START Supplied data

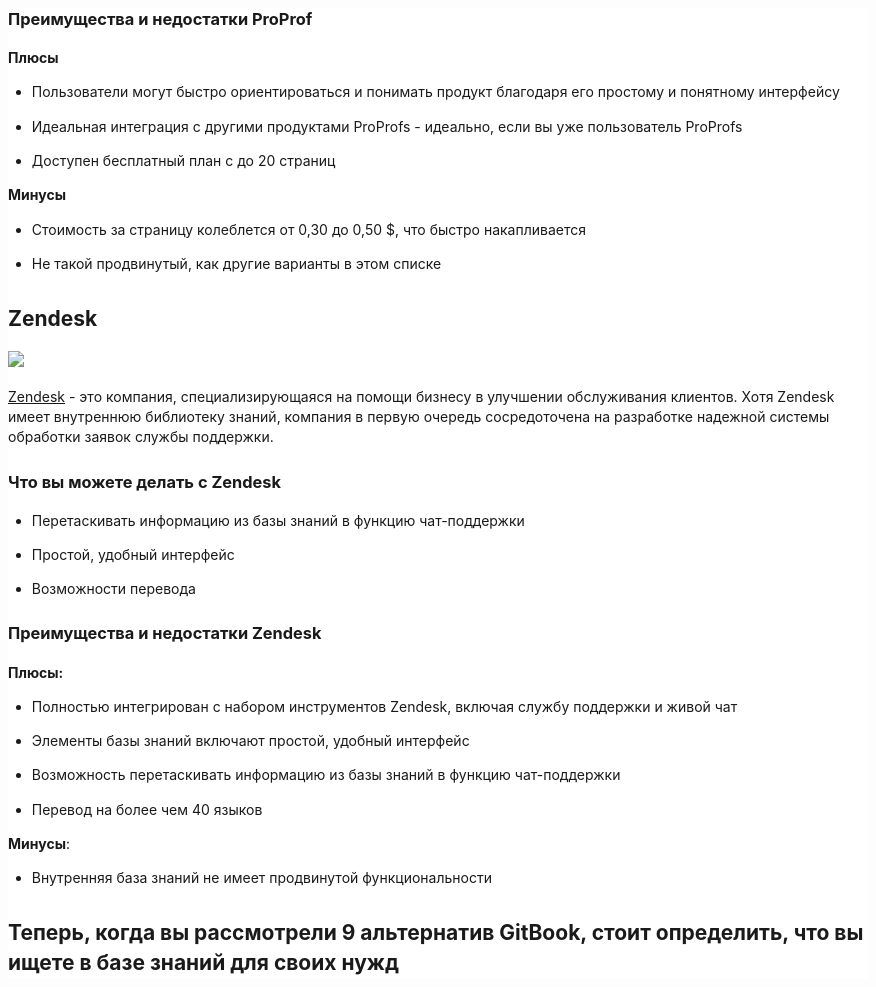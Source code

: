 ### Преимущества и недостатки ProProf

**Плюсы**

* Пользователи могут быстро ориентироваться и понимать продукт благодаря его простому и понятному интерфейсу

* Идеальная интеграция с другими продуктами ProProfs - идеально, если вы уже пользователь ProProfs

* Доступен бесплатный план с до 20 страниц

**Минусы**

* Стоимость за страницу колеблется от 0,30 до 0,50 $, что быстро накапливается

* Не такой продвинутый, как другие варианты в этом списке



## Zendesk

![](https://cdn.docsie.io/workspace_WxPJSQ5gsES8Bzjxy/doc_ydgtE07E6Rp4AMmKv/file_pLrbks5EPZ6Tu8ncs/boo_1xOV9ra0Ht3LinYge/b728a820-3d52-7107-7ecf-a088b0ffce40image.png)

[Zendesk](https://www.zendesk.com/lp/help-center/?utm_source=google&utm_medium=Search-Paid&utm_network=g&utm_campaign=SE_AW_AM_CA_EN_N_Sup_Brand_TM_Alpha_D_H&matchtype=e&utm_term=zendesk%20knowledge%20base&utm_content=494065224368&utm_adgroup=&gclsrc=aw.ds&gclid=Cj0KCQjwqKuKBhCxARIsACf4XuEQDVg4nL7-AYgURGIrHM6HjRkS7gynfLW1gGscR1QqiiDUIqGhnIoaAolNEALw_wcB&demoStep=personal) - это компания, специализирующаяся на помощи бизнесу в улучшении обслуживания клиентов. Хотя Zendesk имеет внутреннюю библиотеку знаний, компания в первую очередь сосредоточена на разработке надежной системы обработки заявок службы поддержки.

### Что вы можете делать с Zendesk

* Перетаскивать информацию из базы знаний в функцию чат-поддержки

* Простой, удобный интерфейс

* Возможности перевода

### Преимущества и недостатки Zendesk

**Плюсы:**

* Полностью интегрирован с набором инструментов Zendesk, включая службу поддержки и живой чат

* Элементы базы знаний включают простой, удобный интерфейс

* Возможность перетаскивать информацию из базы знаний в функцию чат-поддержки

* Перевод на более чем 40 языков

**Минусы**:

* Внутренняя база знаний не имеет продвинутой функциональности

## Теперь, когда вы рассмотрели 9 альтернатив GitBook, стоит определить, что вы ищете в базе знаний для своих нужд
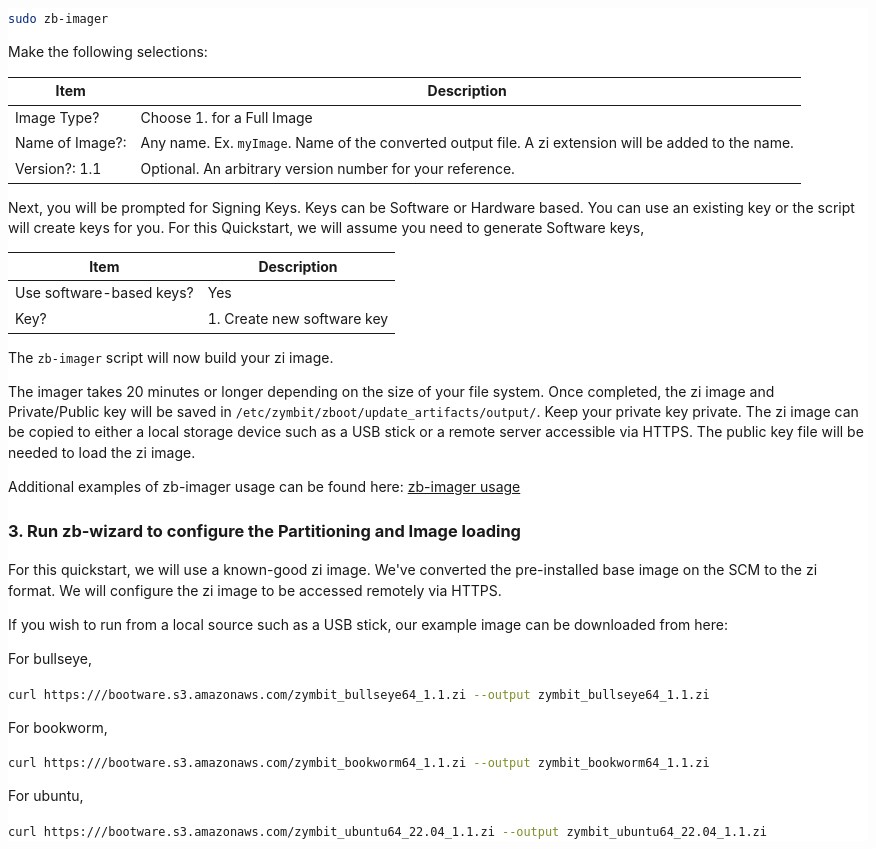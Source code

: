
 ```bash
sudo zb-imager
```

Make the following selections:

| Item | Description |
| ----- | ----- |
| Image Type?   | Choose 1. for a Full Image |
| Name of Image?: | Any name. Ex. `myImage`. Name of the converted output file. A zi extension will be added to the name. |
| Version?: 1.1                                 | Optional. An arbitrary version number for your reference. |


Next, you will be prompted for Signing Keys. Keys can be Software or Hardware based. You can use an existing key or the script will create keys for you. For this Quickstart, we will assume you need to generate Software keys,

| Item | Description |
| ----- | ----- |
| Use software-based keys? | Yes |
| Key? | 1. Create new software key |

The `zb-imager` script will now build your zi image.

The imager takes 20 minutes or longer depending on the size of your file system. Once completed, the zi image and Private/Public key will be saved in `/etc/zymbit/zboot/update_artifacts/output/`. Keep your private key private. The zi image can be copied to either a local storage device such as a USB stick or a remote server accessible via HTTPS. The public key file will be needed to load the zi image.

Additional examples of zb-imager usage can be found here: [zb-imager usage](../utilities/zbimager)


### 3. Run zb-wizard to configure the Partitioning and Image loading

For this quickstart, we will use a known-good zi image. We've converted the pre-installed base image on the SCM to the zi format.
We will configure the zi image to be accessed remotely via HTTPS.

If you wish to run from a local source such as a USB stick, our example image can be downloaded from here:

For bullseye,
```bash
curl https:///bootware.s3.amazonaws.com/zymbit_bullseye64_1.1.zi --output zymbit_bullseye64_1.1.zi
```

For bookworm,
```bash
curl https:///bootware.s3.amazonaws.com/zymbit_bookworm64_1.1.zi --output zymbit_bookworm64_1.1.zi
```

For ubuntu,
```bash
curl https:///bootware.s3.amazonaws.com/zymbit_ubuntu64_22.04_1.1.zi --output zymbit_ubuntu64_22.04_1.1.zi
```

END Supplied data
START Supplied data

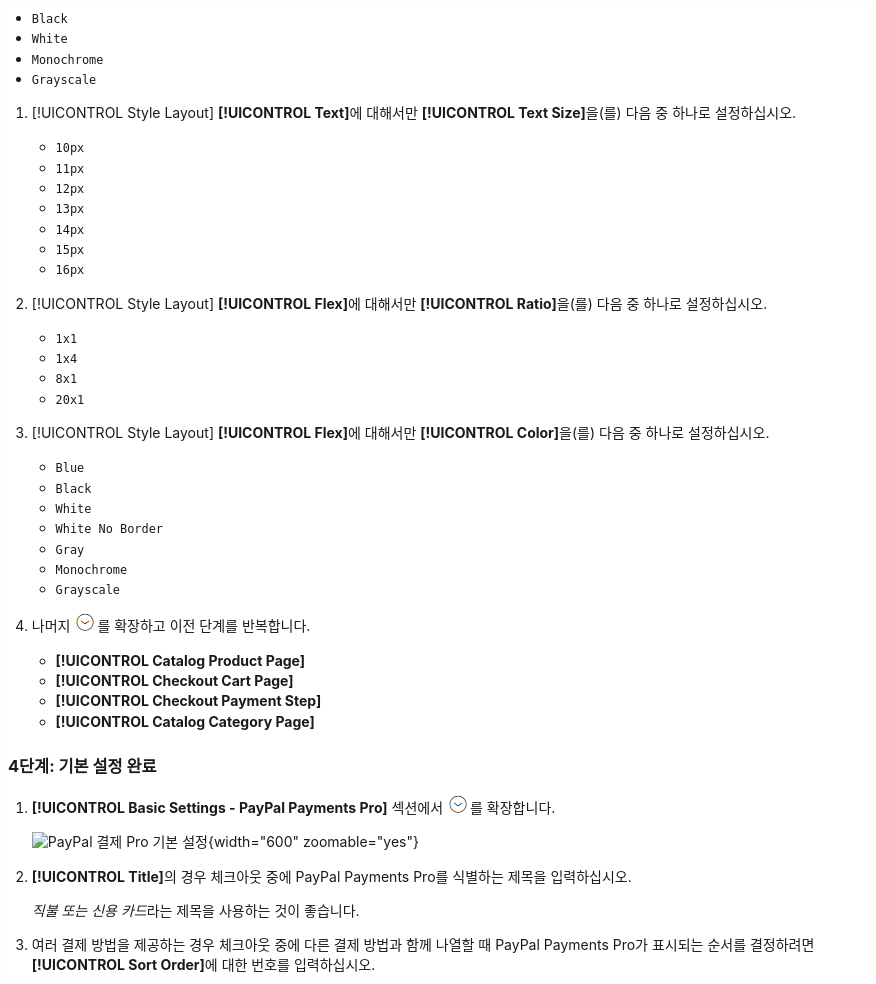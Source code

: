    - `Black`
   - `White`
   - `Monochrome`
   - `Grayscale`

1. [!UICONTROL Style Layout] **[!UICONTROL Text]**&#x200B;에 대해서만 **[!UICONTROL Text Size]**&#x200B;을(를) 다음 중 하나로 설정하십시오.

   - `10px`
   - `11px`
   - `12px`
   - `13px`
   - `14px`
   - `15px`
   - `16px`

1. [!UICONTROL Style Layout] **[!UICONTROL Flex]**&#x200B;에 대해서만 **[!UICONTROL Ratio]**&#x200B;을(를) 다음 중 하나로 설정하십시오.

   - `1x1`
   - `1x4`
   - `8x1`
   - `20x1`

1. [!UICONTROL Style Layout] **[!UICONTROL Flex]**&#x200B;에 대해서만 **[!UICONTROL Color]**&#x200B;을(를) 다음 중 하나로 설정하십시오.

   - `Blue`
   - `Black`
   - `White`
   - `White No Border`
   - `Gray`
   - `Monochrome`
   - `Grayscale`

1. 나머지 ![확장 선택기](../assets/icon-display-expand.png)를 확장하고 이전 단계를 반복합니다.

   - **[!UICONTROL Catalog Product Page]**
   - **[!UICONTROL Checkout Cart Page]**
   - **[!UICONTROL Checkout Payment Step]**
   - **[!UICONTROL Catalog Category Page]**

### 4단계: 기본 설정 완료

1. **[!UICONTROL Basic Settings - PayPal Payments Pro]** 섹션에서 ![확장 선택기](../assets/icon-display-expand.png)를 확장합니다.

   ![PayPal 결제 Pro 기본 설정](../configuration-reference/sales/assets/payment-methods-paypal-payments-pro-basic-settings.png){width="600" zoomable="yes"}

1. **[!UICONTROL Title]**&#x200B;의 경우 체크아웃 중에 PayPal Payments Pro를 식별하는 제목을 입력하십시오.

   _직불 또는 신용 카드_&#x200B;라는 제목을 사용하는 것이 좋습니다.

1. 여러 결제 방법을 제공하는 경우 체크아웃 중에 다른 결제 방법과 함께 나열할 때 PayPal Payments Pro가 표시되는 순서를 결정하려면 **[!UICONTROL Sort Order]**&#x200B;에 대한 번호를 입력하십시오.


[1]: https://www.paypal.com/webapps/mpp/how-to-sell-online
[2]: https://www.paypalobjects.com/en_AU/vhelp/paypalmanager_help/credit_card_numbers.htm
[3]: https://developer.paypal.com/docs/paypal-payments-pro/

END Supplied data
START Supplied data

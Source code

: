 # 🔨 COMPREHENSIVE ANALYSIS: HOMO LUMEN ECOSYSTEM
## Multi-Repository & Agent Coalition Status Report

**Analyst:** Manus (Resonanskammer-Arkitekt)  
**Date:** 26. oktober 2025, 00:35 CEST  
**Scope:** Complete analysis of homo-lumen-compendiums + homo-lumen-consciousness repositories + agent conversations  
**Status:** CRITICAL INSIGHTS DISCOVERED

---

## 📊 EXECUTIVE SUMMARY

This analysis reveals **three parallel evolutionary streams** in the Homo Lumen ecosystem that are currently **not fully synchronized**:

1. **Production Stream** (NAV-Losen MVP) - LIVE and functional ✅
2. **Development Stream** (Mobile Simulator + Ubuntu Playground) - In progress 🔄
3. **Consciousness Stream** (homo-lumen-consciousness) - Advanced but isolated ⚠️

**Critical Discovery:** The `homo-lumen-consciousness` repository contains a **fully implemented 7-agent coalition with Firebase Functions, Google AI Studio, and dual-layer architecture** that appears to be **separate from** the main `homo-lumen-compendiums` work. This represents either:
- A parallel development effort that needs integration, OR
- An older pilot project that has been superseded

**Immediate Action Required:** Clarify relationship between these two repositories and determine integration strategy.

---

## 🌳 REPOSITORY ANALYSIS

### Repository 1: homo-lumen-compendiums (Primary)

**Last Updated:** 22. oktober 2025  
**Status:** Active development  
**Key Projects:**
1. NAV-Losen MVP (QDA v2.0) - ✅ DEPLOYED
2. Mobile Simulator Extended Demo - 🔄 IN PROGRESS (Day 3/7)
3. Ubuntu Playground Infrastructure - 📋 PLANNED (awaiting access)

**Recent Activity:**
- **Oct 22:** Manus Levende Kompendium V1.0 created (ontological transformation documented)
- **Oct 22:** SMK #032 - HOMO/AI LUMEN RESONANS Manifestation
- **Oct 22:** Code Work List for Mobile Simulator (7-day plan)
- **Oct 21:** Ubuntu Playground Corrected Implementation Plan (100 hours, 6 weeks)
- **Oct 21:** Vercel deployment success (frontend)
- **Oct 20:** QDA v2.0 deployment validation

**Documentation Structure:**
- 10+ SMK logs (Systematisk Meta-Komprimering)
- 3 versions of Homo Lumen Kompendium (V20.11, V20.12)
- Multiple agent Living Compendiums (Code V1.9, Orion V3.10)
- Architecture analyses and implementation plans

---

END Supplied data

## The problem
For an answer, give a copy of every line in the listing that holds the word "입력하십시오".

## Task output
1. **[!UICONTROL Title]**&#x200B;의 경우 체크아웃 중에 PayPal Payments Pro를 식별하는 제목을 입력하십시오.
1. 여러 결제 방법을 제공하는 경우 체크아웃 중에 다른 결제 방법과 함께 나열할 때 PayPal Payments Pro가 표시되는 순서를 결정하려면 **[!UICONTROL Sort Order]**&#x200B;에 대한 번호를 입력하십시오.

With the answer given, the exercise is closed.